Seniman asal Bandung, Pepi Aprianti Utami, sudah menetap di Kyiv, Ukraina sejak tahun 2013 (dok: Pepi Aprianti Utami)

Namun, rasa stres dan cemas masih terus melanda pikiran Pepi. Sirene yang menandakan adanya serangan masih sering terdengar, begitu pula pemadaman listrik hingga berjam-jam yang kerap terjadi. Namun, Pepi beruntung karena musim dingin di Ukraina tahun ini tidak separah biasanya.

“Biasanya (suhu) selalu lebih dari -10°C, -15, bahkan bisa -20. Tapi tahun ini paling dingin itu -5, -6, itu cuman kayak dua hari doang. Terus hangat lagi 4°C sampai 6. Untungnya sih itu ya, jadi energi listrik juga bisa lebih sedikit digunakan dan bisa jadi lebih efisien,” ceritanya.

Tahun lalu saat terjadi invasi, Pepi masih sempat berpikir bahwa situasi ini tidak akan berkepanjangan. Namun, kini ia mengaku telah jauh lebih siap dan siaga dalam menghadapi berbagai kemungkinan yang terjadi.

“Waktu tahun lalu, saya mempersiapkan tas darurat itu, saya merasa ‘Ah nggak mungkin, Rusia kan cuma gertak doang.’ Dari dulu juga seperti kan. Cuma sekarang saya lebih siap. Selain tas darurat, says siapin juga rencana buat relokasi kalau diperlukan gimana, saya siapkan semua dokumen atau apa-apa,” tambahnya.

Diaspora Indonesia, Pepi Aprianti Utami, di Kyiv, Ukraina (dok: Pepi Aprianti Utami)

Serangan di udara juga masih kerap terjadi. Untungnya, pemerintah masih menyediakan tempat mengungsi darurat sementara yang bisa dijadikan tempat berlindung bagi para warganya.

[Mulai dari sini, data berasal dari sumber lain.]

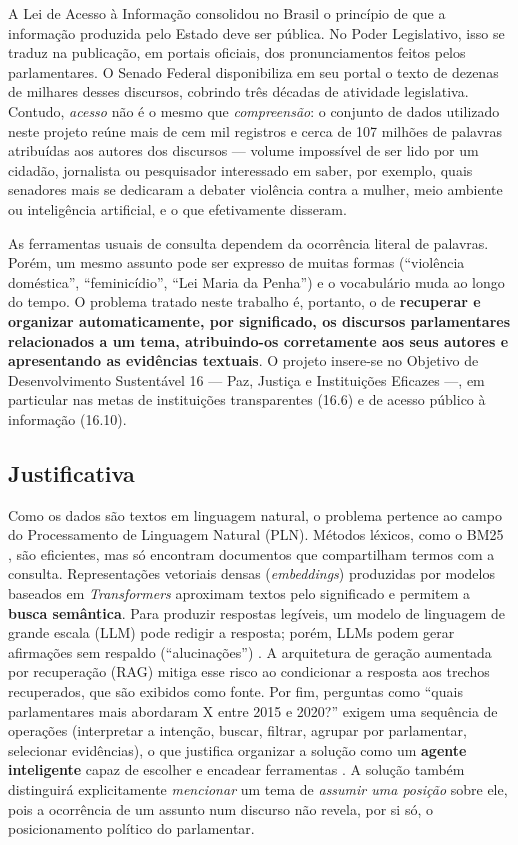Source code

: \documentclass[12pt]{article}
\begin{document}
A Lei de Acesso à Informação \cite{brasil2011} consolidou no Brasil o princípio de que a
informação produzida pelo Estado deve ser pública. No Poder Legislativo, isso se traduz na
publicação, em portais oficiais, dos pronunciamentos feitos pelos parlamentares. O Senado Federal
disponibiliza em seu portal o texto de dezenas de milhares desses discursos, cobrindo três
décadas de atividade legislativa. Contudo, \emph{acesso} não é o mesmo que \emph{compreensão}: o
conjunto de dados utilizado neste projeto reúne mais de cem mil registros e cerca de 107 milhões
de palavras atribuídas aos autores dos discursos --- volume impossível de ser lido por um
cidadão, jornalista ou pesquisador interessado em saber, por exemplo, quais senadores mais se
dedicaram a debater violência contra a mulher, meio ambiente ou inteligência artificial, e o que
efetivamente disseram.

As ferramentas usuais de consulta dependem da ocorrência literal de palavras. Porém, um mesmo
assunto pode ser expresso de muitas formas (``violência doméstica'', ``feminicídio'', ``Lei Maria
da Penha'') e o vocabulário muda ao longo do tempo. O problema tratado neste trabalho é, portanto,
o de \textbf{recuperar e organizar automaticamente, por significado, os discursos parlamentares
relacionados a um tema, atribuindo-os corretamente aos seus autores e apresentando as evidências
textuais}. O projeto insere-se no Objetivo de Desenvolvimento Sustentável 16 --- Paz, Justiça e
Instituições Eficazes \cite{onu2015} ---, em particular nas metas de instituições transparentes
(16.6) e de acesso público à informação (16.10).

\subsection{Justificativa}

Como os dados são textos em linguagem natural, o problema pertence ao campo do Processamento de
Linguagem Natural (PLN). Métodos léxicos, como o BM25 \cite{robertson2009}, são eficientes, mas
só encontram documentos que compartilham termos com a consulta. Representações vetoriais densas
(\textit{embeddings}) produzidas por modelos baseados em \textit{Transformers}
\cite{vaswani2017,reimers2019,wang2024e5} aproximam textos pelo significado e permitem a
\textbf{busca semântica}. Para produzir respostas legíveis, um modelo de linguagem de grande
escala (LLM) pode redigir a resposta; porém, LLMs podem gerar afirmações sem respaldo
(``alucinações'') \cite{ji2023}. A arquitetura de geração aumentada por recuperação (RAG)
\cite{lewis2020} mitiga esse risco ao condicionar a resposta aos trechos recuperados, que são
exibidos como fonte. Por fim, perguntas como ``quais parlamentares mais abordaram X entre 2015 e
2020?'' exigem uma sequência de operações (interpretar a intenção, buscar, filtrar, agrupar por
parlamentar, selecionar evidências), o que justifica organizar a solução como um \textbf{agente
inteligente} \cite{russell2022} capaz de escolher e encadear ferramentas \cite{yao2023}.
A solução também distinguirá explicitamente \emph{mencionar} um tema de \emph{assumir uma posição}
sobre ele, pois a ocorrência de um assunto num discurso não revela, por si só, o posicionamento
político do parlamentar.
\end{document}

“Tapi biasanya sih penghuni apartemen saya ini, setiap ada ancaman serangan udara, yang tinggal (di) lantai atas itu pada turun ke bawah, terus kita udah siap(kan) kursi-kursi di lorong-lorong apartemen. Jadi (waktu sirene) bunyi, pada turun ke bawah dan pada duduk di situ sambil nunggu alarmnya berhenti,” jelas Pepi.

Pingit Suami di Rumah

Sama seperti Pepi, tahun lalu Maysaroh asal desa Anjatan, Indramayu yang tinggal di Odessa, Ukraina juga memutuskan untuk tidak mengungsi dan tetap bertahan hidup bersama anak dan suaminya yang warga Ukraina.

WNI Maysaroh asal Indramayu sudah menetap di Odessa, Ukraina sejak tahun 2017 (dok: Maysaroh)

Maysaroh yang sudah menetap di Ukraina sejak awal tahun 2017 lalu mengaku sudah terbiasa dengan sirene yang masih terus terdengar dan hanya bisa pasrah dengan keadaan di Ukraina saat ini.

“Udah enggak setakut seperti awal-awal yang, ‘gimana nih? Harus ngumpet?’,” ujar Maysaroh kepada VOA.

“Pasrah saja. Semoga Allah selalu melindungi kita semuanya, udah itu saja,” tambahnya.

Ia juga kerap mengalami pemadaman listrik hingga berjam-jam yang bisa mencapai 2-3 kali per hari.

“Ngeri-ngeri sedap,” pikirnya. Apalagi ketika melihat berbagai pemberitaan mengenai kondisi saat ini, yang menurutnya tidak membaik, tetapi malah membuatnya takut dan merasa tidak nyaman.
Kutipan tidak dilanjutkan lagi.